Archie Sellew, owner of South Pointe Development, built this autoclaved aerated concrete (AAC) home for himself in 2001. The AAC manufacturer was Hebel in Adel, Ga., which no longer makes AAC. Sellew is so impressed by AAC as a building material that he has convinced others in his area to build homes with it. “I take a lot of comfort knowing I am sitting in a house that I don't have to worry about when a big storm is on the way. And it can't rot or get infested by termites, either, very important in this humid environment.”

Sellew is also impressed by the energy savings. “My wife keeps this place like a meat locker,” he says, “but my electric bill for this 5000-square-foot house has never been higher than $160 a month, even in the hottest part of the summer.”

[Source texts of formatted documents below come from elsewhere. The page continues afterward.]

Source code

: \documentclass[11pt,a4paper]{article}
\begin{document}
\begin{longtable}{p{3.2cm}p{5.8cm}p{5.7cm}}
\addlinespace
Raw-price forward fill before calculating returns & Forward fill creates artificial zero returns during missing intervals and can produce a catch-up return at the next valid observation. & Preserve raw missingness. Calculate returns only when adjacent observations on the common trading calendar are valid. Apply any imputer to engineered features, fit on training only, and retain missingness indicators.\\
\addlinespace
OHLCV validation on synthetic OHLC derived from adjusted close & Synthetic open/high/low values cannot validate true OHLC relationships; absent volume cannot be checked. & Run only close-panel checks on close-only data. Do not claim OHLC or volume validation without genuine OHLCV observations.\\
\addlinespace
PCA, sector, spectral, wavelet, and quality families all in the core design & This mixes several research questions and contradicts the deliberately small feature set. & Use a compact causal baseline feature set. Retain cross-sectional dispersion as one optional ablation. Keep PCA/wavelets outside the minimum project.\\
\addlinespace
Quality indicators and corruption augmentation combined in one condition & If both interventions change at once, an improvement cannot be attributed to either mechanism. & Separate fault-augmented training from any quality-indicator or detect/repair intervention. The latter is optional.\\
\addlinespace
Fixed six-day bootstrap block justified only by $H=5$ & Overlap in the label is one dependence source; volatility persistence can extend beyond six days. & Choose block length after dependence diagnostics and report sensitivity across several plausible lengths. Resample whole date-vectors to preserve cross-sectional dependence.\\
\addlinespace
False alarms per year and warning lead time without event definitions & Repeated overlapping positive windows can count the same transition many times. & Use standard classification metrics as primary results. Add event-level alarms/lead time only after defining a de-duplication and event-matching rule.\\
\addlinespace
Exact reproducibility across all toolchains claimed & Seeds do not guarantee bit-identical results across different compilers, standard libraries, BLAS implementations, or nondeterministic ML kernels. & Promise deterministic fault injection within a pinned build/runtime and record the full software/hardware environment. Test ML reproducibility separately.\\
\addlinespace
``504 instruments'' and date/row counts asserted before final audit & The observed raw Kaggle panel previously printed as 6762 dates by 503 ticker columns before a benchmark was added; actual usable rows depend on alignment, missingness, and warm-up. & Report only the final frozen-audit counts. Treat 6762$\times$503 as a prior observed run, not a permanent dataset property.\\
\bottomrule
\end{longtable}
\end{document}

He also enjoyed the construction process. “There's no bracing needed as you build up the walls—which saves a lot of lumber that's normally thrown away. The whole structure is stable and strong, with a bond beam at each floor level and at the roof level.” Even window and door lintels are made from reinforced AAC, although interior walls are stick built. “The lintels come pre-engineered from the factory,” said Sellew. “We just had to tell them the span and the load and they placed the steel prior to casting the lintels.”

One last advantage that Sellew particularly appreciates is that an AAC room below grade makes a good environment for a wine cellar. “It maintains a constant temperature and humidity—perfect conditions for the wine.”